## Exercise
Scan the entries below for the string "corresponding" and copy every line where it turns up.

━━━━━━━━━━

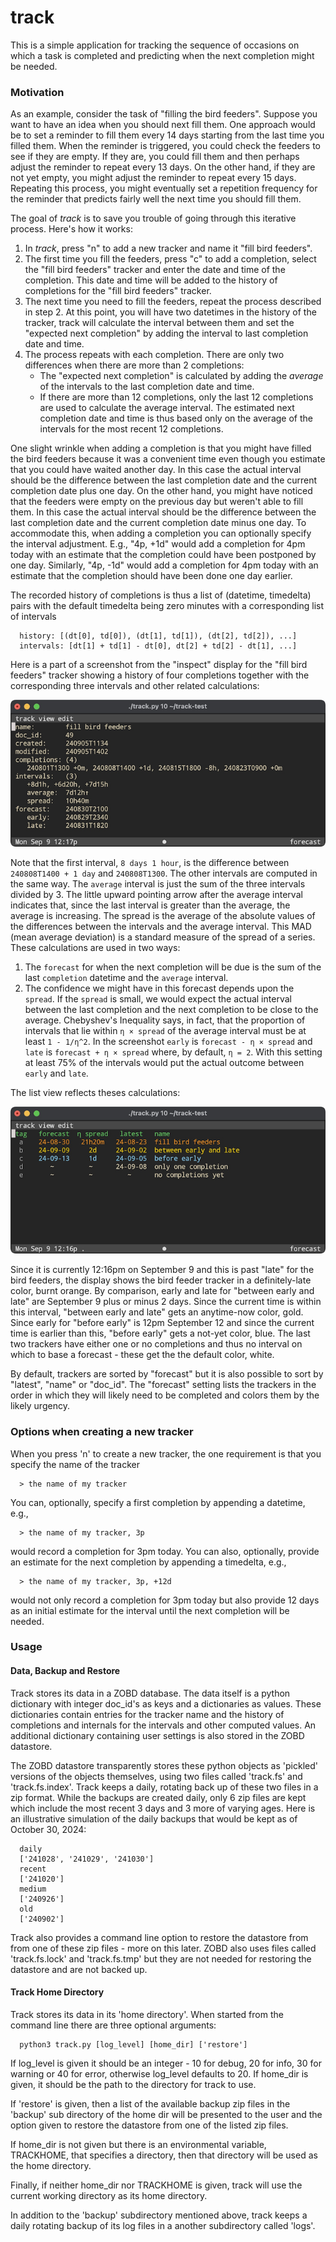 # track

This is a simple application for tracking the sequence of occasions on which a task is completed and predicting when the next completion might be needed.

### Motivation

As an example, consider the task of "filling the bird feeders". Suppose you want to have an idea when you should next fill them. One approach would be to set a reminder to fill them every 14 days starting from the last time you filled them. When the reminder is triggered, you could check the feeders to see if they are empty. If they are, you could fill them and then perhaps adjust the reminder to repeat every 13 days. On the other hand, if they are not yet empty, you might adjust the reminder to repeat every 15 days. Repeating this process, you might eventually set a repetition frequency for the reminder that predicts fairly well the next time you should fill them.

The goal of *track* is to save you trouble of going through this iterative process. Here's how it works:


1. In *track*, press "n" to add a new tracker and name it "fill bird feeders".
2. The first time you fill the feeders, press "c" to add a completion, select the "fill bird feeders" tracker and enter the date and time of the completion. This date and time will be added to the history of completions for the "fill bird feeders" tracker.
3. The next time you need to fill the feeders, repeat the process described in step 2. At this point, you will have two datetimes in the history of the tracker, track will calculate the interval between them and set the "expected next completion" by adding the interval to last completion date and time.
4. The process repeats with each completion. There are only two differences when there are more than 2 completions:
   - The "expected next completion" is calculated by adding the *average* of the intervals to the last completion date and time.
   - If there are more than 12 completions, only the last 12 completions are used to calculate the average interval. The estimated next completion date and time is thus based only on the average of the intervals for the most recent 12 completions.

One slight wrinkle when adding a completion is that you might have filled the bird feeders because it was a convenient time even though you estimate that you could have waited another day. In this case the actual interval should be the difference between the last completion date and the current completion date plus one day. On the other hand, you might have noticed that the feeders were empty on the previous day but weren't able to fill them. In this case the actual interval should be the difference between the last completion date and the current completion date minus one day. To accommodate this, when adding a completion you can optionally specify the interval adjustment. E.g., "4p, +1d" would add a completion for 4pm today with an estimate that the completion could have been postponed by one day. Similarly, "4p, -1d" would add a completion for 4pm today with an estimate that the completion should have been done one day earlier.

The recorded history of completions is thus a list of (datetime, timedelta) pairs with the default timedelta being zero minutes with a corresponding list of intervals

      history: [(dt[0], td[0]), (dt[1], td[1]), (dt[2], td[2]), ...]
      intervals: [dt[1] + td[1] - dt[0], dt[2] + td[2] - dt[1], ...]

Here is a part of a screenshot from the "inspect" display for the "fill bird feeders" tracker showing a history of four completions together with the corresponding three intervals and other related calculations:

![inspect view](tracker_inspect.png)

Note that the first interval, `8 days 1 hour`, is the difference between `240808T1400 + 1 day` and `240808T1300`.  The other intervals are computed in the same way. The `average` interval is just the sum of the three intervals divided by 3. The little upward pointing arrow after the average interval indicates that, since the last interval is greater than the average, the average is increasing.  The spread is the average of the absolute values of the differences between the intervals and the average interval. This MAD (mean average deviation) is a standard measure of the spread of a series. These calculations are used in two ways:

1. The `forecast` for when the next completion will be due is the sum of the last `completion` datetime and the `average` interval.
2. The confidence we might have in this forecast depends upon the `spread`. If the `spread` is small, we would expect the actual interval between the last completion and the next completion to be close to the average. Chebyshev's Inequality says, in fact, that the proportion of intervals that lie within `η × spread` of the average interval must be at least `1 - 1/η^2`. In the screenshot `early` is `forecast - η × spread` and `late` is `forecast + η × spread` where, by default, `η = 2`. With this setting at least 75% of the intervals would put the actual outcome between `early` and `late`.

The list view reflects theses calculations:

![list view](tracker_list.png)

Since it is currently 12:16pm on September 9 and this is past "late" for the bird feeders, the display shows the bird feeder tracker in a definitely-late color, burnt orange. By comparison, early and late for "between early and late" are September 9 plus or minus 2 days.  Since the current time is within this interval, "between early and late" gets an anytime-now color, gold. Since early for "before early" is 12pm September 12 and since the current time is earlier than this, "before early" gets a not-yet color, blue. The last two trackers have either one or no completions and thus no interval on which to base a forecast - these get the the default color, white.

By default, trackers are sorted by "forecast" but it is also possible to sort by "latest", "name" or "doc_id".  The "forecast" setting lists the trackers in the order in which they will likely need to be completed and colors them by the likely urgency.

### Options when creating a new tracker

When you press 'n' to create a new tracker, the one requirement is that you specify the name of the tracker

      > the name of my tracker

You can, optionally, specify a first completion by appending a datetime, e.g.,

      > the name of my tracker, 3p

would record a completion for 3pm today. You can also, optionally, provide an estimate for the next completion by appending a timedelta, e.g.,

      > the name of my tracker, 3p, +12d

would not only record a completion for 3pm today but also provide 12 days as an initial estimate for the interval until the next completion will be needed.

### Usage

#### Data, Backup and Restore

Track stores its data in a ZOBD database.  The data itself is a python dictionary with integer doc_id's as keys and a dictionaries as values. These dictionaries contain entries for the tracker name and the history of completions and internals for the intervals and other computed values.  An additional dictionary containing user settings is also stored in the ZOBD datastore.

The ZOBD datastore transparently stores these python objects as 'pickled' versions of the objects themselves, using two files called 'track.fs' and 'track.fs.index'. Track keeps a daily, rotating back up of these two files in a zip format. While the backups are created daily, only 6 zip files are kept which include the most recent 3 days and 3 more of varying ages. Here is an illustrative simulation of the daily backups that would be kept as of October 30, 2024:

      daily
      ['241028', '241029', '241030']
      recent
      ['241020']
      medium
      ['240926']
      old
      ['240902']

Track also provides a command line option to restore the datastore from from one of these zip files - more on this later.  ZOBD also uses files called 'track.fs.lock' and 'track.fs.tmp' but they are not needed for restoring the datastore and are not backed up.

#### Track Home Directory

Track stores its data in its 'home directory'. When started from the command line there are three optional arguments:

      python3 track.py [log_level] [home_dir] ['restore']

If log_level is given it should be an integer - 10 for debug, 20 for info, 30 for warning or 40 for error, otherwise log_level defaults to 20. If home_dir is given, it should be the path to the directory for track to use.

If 'restore' is given, then a list of the available backup zip files in the 'backup' sub directory of the home dir will be presented to the user and the option given to restore the datastore from one of the listed zip files.

If home_dir is not given but there is an environmental variable, TRACKHOME, that specifies a directory, then that directory will be used as the home directory.

Finally, if neither home_dir nor TRACKHOME is given, track will use the current working directory as its home directory.

In addition to the 'backup' subdirectory mentioned above, track keeps a daily rotating backup of its log files in a another subdirectory called 'logs'.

━━━━━━━━━━

## Task result
The recorded history of completions is thus a list of (datetime, timedelta) pairs with the default timedelta being zero minutes with a corresponding list of intervals
Here is a part of a screenshot from the "inspect" display for the "fill bird feeders" tracker showing a history of four completions together with the corresponding three intervals and other related calculations:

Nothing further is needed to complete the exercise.